News
30 July 2021

Financial advice you don’t need

Influencers promoting financial products warned to tread carefully.

“Be financially free.” “Escape the rat race.” “End 2021 with $100,000 in your bank account.” They’re some of the promises finance influencers tout to their thousands of online followers.

Also dubbed “finfluencers”, they offer tips and advice via social media on everything from cryptocurrency to investing in stocks.

Whether they have any financial expertise is another matter. Unless they’re licensed to provide financial advice, they also risk breaching the law and a fine of up to $200,000.

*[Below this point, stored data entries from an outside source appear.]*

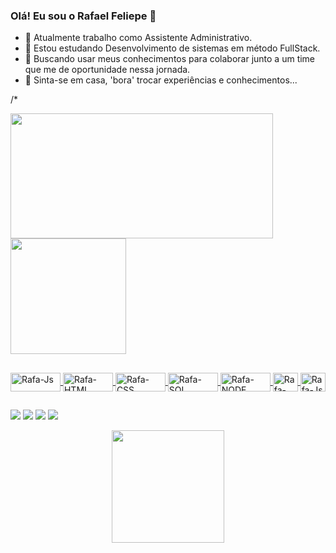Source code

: ### Olá! Eu sou o Rafael Feliepe 👋


- 🔭 Atualmente trabalho como Assistente Administrativo.
- 🌱 Estou estudando Desenvolvimento de sistemas em método FullStack.
- 👯 Buscando usar meus conhecimentos para colaborar junto a um time que me de oportunidade nessa jornada.
- 💬 Sinta-se em casa, 'bora' trocar experiências e conhecimentos...

/* <div align="">
  <a href="https://github.com/RafaelFgb">
  <img height="200em" width="420em" src="https://github-readme-stats.vercel.app/api?username=Rafaelfgb&show_icons=true&theme=dracula&include_all_commits=true&count_private=true"/>
  <a href="https://github.com/RafaelFgb">
  <img height="185em" src="https://github-readme-stats.vercel.app/api/top-langs/?username=RafaelFgb&layout=compact&langs_count=7&theme=dracula"/>
</div>

##

 <img align="center" alt="Rafa-Js" height="30" width="80" src="https://img.shields.io/badge/JavaScript-F7DF1E?style=for-the-badge&logo=javascript&logoColor=black"> <img align="center" alt="Rafa-HTML" height="30" width="80" src="https://img.shields.io/badge/HTML5-E34F26?style=for-the-badge&logo=html5&logoColor=white"> <img align="center" alt="Rafa-CSS" height="30" width="80" src="https://img.shields.io/badge/CSS-239120?&style=for-the-badge&logo=css3&logoColor=white"> <img align="center" alt="Rafa-SQL" height="30" width="80" src="https://img.shields.io/badge/MySQL-00000F?style=for-the-badge&logo=mysql&logoColor=white"> <img align="center" alt="Rafa-NODE" height="30" width="80" src="https://img.shields.io/badge/Node.js-43853D?style=for-the-badge&logo=node.js&logoColor=white"> <img align="center" alt="Rafa-Python" height="30" width="40" src="https://cdn.jsdelivr.net/gh/devicons/devicon/icons/dot-net/dot-net-plain-wordmark.svg"> <img align="center" alt="Rafa-Js" height="30" width="40" src="https://cdn.jsdelivr.net/gh/devicons/devicon/icons/csharp/csharp-original.svg">
 

 ##
 
<a href="https://www.linkedin.com/in/rafael-felipe-bezerra-11a7b411b/" target="_blank"><img src="https://img.shields.io/badge/-LinkedIn-%230077B5?style=for-the-badge&logo=linkedin&logoColor=white" target="_blank"></a> 
<a href="https://www.instagram.com/rafael_fgb/" target="_blank"><img src="https://img.shields.io/badge/-Instagram-%23E4405F?style=for-the-badge&logo=instagram&logoColor=white" target="_blank"></a>
<a href = "mailto:rafael.giubilei@hotmail.com"><img src="https://img.shields.io/badge/-Gmail-%23333?style=for-the-badge&logo=gmail&logoColor=white" target="_blank"></a>
<a href="" target="_blank"><img src="https://img.shields.io/badge/Discord-7289DA?style=for-the-badge&logo=discord&logoColor=white" target="_blank"> </a> 

<div align="center">
  <a href="https://github.com/RafaelFgb">
  <img height="180em" src="https://github-readme-stats.vercel.app/api/top-langs/?username=RafaelFgb&layout=compact&langs_count=7&theme=dark"/>
</div>



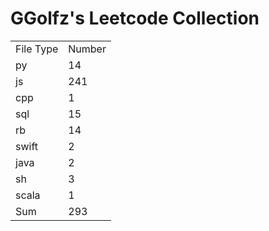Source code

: # GGolfz's Leetcode Collection

<table><tr><td>File Type</td><td>Number</td></tr><tr><td>py</td><td>14</td></tr><tr><td>js</td><td>241</td></tr><tr><td>cpp</td><td>1</td></tr><tr><td>sql</td><td>15</td></tr><tr><td>rb</td><td>14</td></tr><tr><td>swift</td><td>2</td></tr><tr><td>java</td><td>2</td></tr><tr><td>sh</td><td>3</td></tr><tr><td>scala</td><td>1</td></tr><tr><td>Sum</td><td>293</td></tr></table>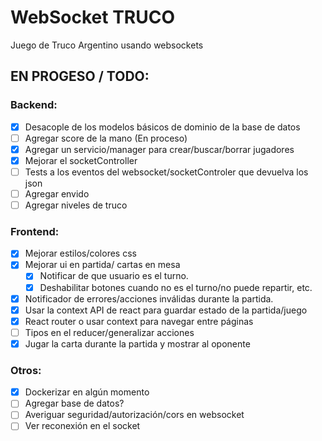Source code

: # WebSocket TRUCO

Juego de Truco Argentino usando websockets

## EN PROGESO / TODO:

### Backend:
- [x] Desacople de los modelos básicos de dominio de la base de datos
- [ ] Agregar score de la mano (En proceso)
- [x] Agregar un servicio/manager para crear/buscar/borrar jugadores
- [x] Mejorar el socketController
- [ ] Tests a los eventos del websocket/socketControler que devuelva los json
- [ ] Agregar envido
- [ ] Agregar niveles de truco

### Frontend:
- [x] Mejorar estilos/colores css
- [x] Mejorar ui en partida/ cartas en mesa
  - [x] Notificar de que usuario es el turno.
  - [x] Deshabilitar botones cuando no es el turno/no puede repartir, etc.
- [x] Notificador de errores/acciones inválidas durante la partida.
- [x] Usar la context API de react para guardar estado de la partida/juego
- [x] React router o usar context para navegar entre páginas
- [ ] Tipos en el reducer/generalizar acciones
- [x] Jugar la carta durante la partida y mostrar al oponente

### Otros:
- [x] Dockerizar en algún momento
- [ ] Agregar base de datos?
- [ ] Averiguar seguridad/autorización/cors en websocket
- [ ] Ver reconexión en el socket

The Financial Markets Authority (FMA) has put finfluencers on notice they need to comply with financial advice rules, after concerns some might be overstepping the mark.

FMA chief executive Rob Everett said it was fine to talk about financial matters as long as it’s kept general.

“When you start getting into recommending particular products, like specific funds, stocks or insurance, or telling individuals what to do, that’s probably regulated financial advice.”

Everett also urged influencers to be cautious when promoting high-risk products, such as cryptocurrency and derivatives.

“Not only do these assets have a high risk of people losing money, they’re also often used as a bait in scams,” he said.

Last year, the FMA and the Commerce Commission launched a campaign to raise awareness about investment scams and pyramid schemes.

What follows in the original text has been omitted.